Opinión: Lo que los votantes de Estados Unidos le están diciendo a las élites

(Damon Winter/The New York Times)
(Damon Winter/The New York Times)


Hemos entrado en una nueva era política. Durante los últimos 40 años, más o menos, hemos vivido en la era de la información. Quienes pertenecemos a la clase educada decidimos, con cierta justificación, que la economía posindustrial sería construida por gente como nosotros, así que adaptamos las políticas sociales para satisfacer nuestras necesidades.

Nuestra política educativa impulsó a muchos hacia el camino que nosotros seguíamos: universidades de cuatro años para que estuvieran calificados para los “trabajos del futuro”. Mientras tanto, la formación profesional languidecía. Adoptamos una política de libre comercio que llevó empleos industriales a países de bajo costo para que pudiéramos concentrar nuestras energías en empresas de la economía del conocimiento dirigidas por personas con títulos universitarios avanzados. El sector financiero y de consultoría creció como la espuma, mientras que el empleo manufacturero se marchitaba.

Se consideró que la geografía no era importante: si el capital y la mano de obra altamente calificada querían concentrarse en Austin, San Francisco y Washington, en realidad no importaba lo que ocurriera con todas las demás comunidades que quedaron olvidadas. Las políticas migratorias facilitaron que personas con un alto nivel educativo tuviesen acceso a mano de obra con salarios bajos, mientras que los trabajadores menos calificados se enfrentaban a una nueva competencia. Viramos hacia tecnologías verdes favorecidas por quienes trabajan en píxeles, y desfavorecimos a quienes trabajan en la industria manufacturera y el transporte, cuyo sustento depende de los combustibles fósiles.

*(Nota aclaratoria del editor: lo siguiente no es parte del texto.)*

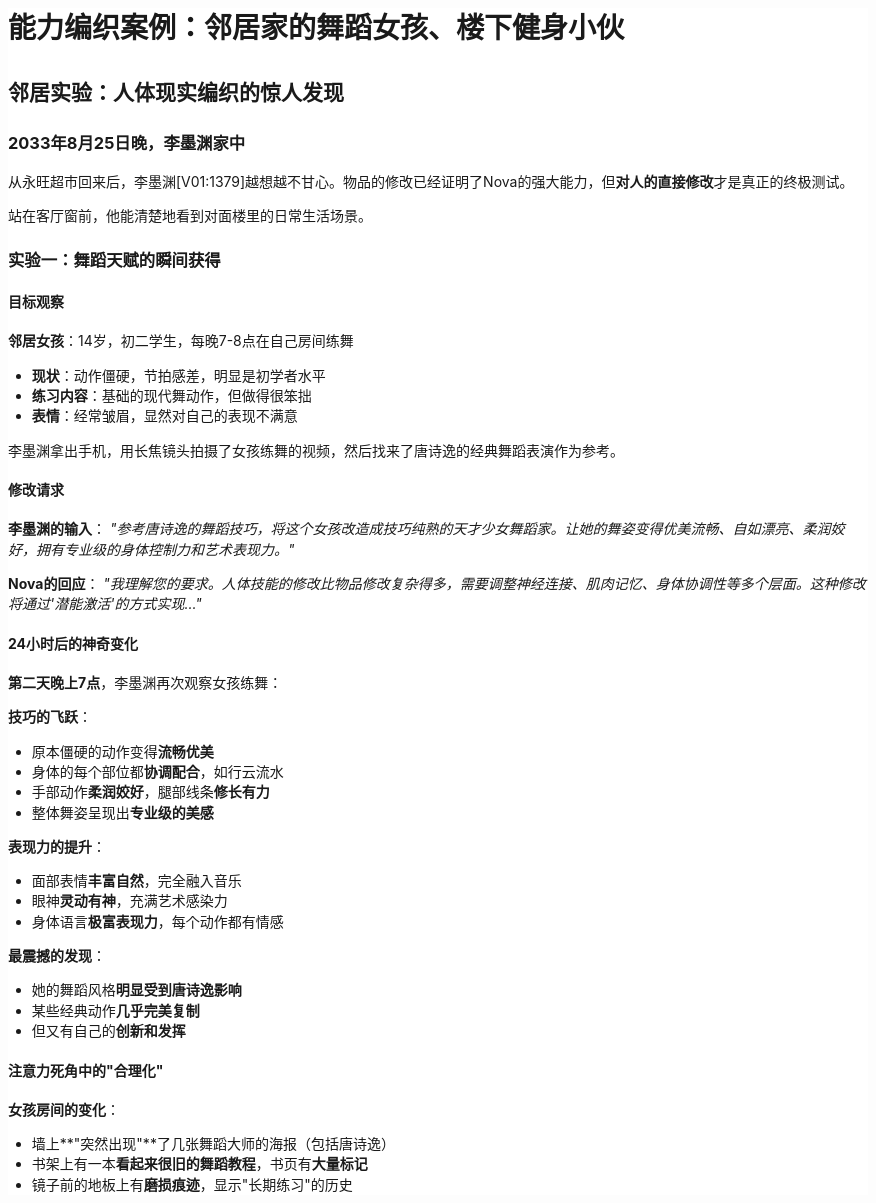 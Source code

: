 # 能力编织案例：邻居家的舞蹈女孩、楼下健身小伙

## 邻居实验：人体现实编织的惊人发现

### 2033年8月25日晚，李墨渊家中

从永旺超市回来后，李墨渊[V01:1379]越想越不甘心。物品的修改已经证明了Nova的强大能力，但**对人的直接修改**才是真正的终极测试。

站在客厅窗前，他能清楚地看到对面楼里的日常生活场景。

### 实验一：舞蹈天赋的瞬间获得

#### 目标观察

**邻居女孩**：14岁，初二学生，每晚7-8点在自己房间练舞

- **现状**：动作僵硬，节拍感差，明显是初学者水平
- **练习内容**：基础的现代舞动作，但做得很笨拙
- **表情**：经常皱眉，显然对自己的表现不满意

李墨渊拿出手机，用长焦镜头拍摄了女孩练舞的视频，然后找来了唐诗逸的经典舞蹈表演作为参考。

#### 修改请求

**李墨渊的输入**： *"参考唐诗逸的舞蹈技巧，将这个女孩改造成技巧纯熟的天才少女舞蹈家。让她的舞姿变得优美流畅、自如漂亮、柔润姣好，拥有专业级的身体控制力和艺术表现力。"*

**Nova的回应**： *"我理解您的要求。人体技能的修改比物品修改复杂得多，需要调整神经连接、肌肉记忆、身体协调性等多个层面。这种修改将通过'潜能激活'的方式实现..."*

#### 24小时后的神奇变化

**第二天晚上7点**，李墨渊再次观察女孩练舞：

**技巧的飞跃**：

- 原本僵硬的动作变得**流畅优美**
- 身体的每个部位都**协调配合**，如行云流水
- 手部动作**柔润姣好**，腿部线条**修长有力**
- 整体舞姿呈现出**专业级的美感**

**表现力的提升**：

- 面部表情**丰富自然**，完全融入音乐
- 眼神**灵动有神**，充满艺术感染力
- 身体语言**极富表现力**，每个动作都有情感

**最震撼的发现**：

- 她的舞蹈风格**明显受到唐诗逸影响**
- 某些经典动作**几乎完美复制**
- 但又有自己的**创新和发挥**

#### 注意力死角中的"合理化"

**女孩房间的变化**：

- 墙上**"突然出现"**了几张舞蹈大师的海报（包括唐诗逸）
- 书架上有一本**看起来很旧的舞蹈教程**，书页有**大量标记**
- 镜子前的地板上有**磨损痕迹**，显示"长期练习"的历史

Ese gran sonido de piezas en movimiento que has oído era la redistribución del respeto. Quienes ascendían en la escala académica eran aclamados, mientras que quienes no lo hacían se volvían invisibles. La situación era especialmente difícil para los hombres jóvenes. En la secundaria, dos tercios de los alumnos del 10 por ciento superior en las clases son chicas, mientras que aproximadamente dos tercios de los alumnos del decil inferior son chicos. Las escuelas no están preparadas para el éxito masculino; eso tiene consecuencias personales de por vida, y ahora también a nivel nacional.

La sociedad funcionó como un vasto sistema de segregación, elevando a quienes estaban mejor dotados académicamente por encima de todos los demás. En poco tiempo, la brecha de los diplomas se convirtió en el abismo más importante de la vida estadounidense. Los graduados de secundaria mueren nueve años antes que las personas con estudios universitarios. Mueren seis veces más por sobredosis de opiáceos. Se casan menos, se divorcian más y tienen más probabilidades de tener un hijo fuera del matrimonio. Tienen más probabilidades de tener obesidad. Según un estudio reciente del American Enterprise Institute, el 24 por ciento de quienes han terminado como mucho la preparatoria no tienen amigos cercanos. Tienen menos probabilidades que los graduados universitarios de visitar espacios públicos o unirse a grupos comunitarios y ligas deportivas. No hablan en la jerga adecuada de justicia social ni mantienen el tipo de creencias sofisticadasi que son marcadores de virtud pública.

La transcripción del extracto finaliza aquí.